> About this exercise: Pick out every line of the entries below where "fewer" occurs, and copy those lines.

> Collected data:
◇ ◇ ◇ ◇

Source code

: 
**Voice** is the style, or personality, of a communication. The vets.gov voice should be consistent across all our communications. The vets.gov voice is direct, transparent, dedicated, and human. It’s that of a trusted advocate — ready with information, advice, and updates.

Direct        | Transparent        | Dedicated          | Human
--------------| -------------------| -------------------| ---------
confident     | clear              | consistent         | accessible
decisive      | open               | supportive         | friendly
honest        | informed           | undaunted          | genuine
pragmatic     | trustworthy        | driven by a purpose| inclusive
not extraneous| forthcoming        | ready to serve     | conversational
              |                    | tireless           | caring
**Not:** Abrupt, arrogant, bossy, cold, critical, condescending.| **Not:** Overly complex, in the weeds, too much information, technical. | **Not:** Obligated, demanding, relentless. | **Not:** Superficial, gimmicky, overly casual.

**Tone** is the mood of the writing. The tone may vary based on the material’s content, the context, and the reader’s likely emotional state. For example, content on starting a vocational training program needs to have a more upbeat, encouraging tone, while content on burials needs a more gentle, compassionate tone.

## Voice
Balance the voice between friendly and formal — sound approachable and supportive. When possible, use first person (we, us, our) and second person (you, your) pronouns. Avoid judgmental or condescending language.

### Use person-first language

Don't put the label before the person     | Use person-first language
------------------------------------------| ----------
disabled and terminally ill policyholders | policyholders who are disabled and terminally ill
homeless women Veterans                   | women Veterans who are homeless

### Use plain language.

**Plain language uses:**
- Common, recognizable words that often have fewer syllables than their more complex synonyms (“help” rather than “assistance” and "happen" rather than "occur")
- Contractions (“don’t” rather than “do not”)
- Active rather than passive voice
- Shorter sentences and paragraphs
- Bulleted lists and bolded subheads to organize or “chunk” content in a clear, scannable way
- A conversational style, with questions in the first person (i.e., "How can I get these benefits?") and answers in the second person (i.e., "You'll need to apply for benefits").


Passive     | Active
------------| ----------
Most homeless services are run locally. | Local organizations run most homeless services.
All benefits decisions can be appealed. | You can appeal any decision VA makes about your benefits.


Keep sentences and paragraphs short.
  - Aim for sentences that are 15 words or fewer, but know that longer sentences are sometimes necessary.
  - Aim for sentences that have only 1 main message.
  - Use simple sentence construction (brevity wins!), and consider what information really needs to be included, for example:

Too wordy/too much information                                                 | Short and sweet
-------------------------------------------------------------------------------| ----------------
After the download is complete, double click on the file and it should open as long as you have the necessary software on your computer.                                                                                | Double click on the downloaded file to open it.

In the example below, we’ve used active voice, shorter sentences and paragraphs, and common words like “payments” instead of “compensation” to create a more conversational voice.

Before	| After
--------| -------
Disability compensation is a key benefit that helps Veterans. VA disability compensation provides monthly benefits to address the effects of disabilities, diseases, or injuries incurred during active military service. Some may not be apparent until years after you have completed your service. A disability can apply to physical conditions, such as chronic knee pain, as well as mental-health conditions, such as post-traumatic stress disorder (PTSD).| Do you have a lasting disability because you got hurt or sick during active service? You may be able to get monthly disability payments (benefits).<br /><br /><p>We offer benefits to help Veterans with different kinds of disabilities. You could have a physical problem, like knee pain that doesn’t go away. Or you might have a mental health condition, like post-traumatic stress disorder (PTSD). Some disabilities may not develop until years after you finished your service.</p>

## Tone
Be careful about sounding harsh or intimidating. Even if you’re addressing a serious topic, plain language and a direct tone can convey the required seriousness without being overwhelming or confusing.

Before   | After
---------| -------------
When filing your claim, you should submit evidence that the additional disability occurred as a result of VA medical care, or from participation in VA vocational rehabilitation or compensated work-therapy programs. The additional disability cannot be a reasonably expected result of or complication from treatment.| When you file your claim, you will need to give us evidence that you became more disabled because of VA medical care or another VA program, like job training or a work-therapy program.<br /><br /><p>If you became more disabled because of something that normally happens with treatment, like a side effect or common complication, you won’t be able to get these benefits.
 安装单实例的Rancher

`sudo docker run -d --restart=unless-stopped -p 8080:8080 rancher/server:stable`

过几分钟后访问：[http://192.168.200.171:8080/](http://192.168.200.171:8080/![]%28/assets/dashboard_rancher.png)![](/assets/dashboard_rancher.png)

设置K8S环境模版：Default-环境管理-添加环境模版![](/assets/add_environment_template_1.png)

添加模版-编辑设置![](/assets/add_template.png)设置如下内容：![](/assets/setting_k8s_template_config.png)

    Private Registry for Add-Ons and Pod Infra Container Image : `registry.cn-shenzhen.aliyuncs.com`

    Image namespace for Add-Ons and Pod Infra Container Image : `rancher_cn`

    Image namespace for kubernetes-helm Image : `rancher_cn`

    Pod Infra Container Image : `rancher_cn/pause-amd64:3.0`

◇ ◇ ◇ ◇

> Answer box:
- Common, recognizable words that often have fewer syllables than their more complex synonyms (“help” rather than “assistance” and "happen" rather than "occur")
  - Aim for sentences that are 15 words or fewer, but know that longer sentences are sometimes necessary.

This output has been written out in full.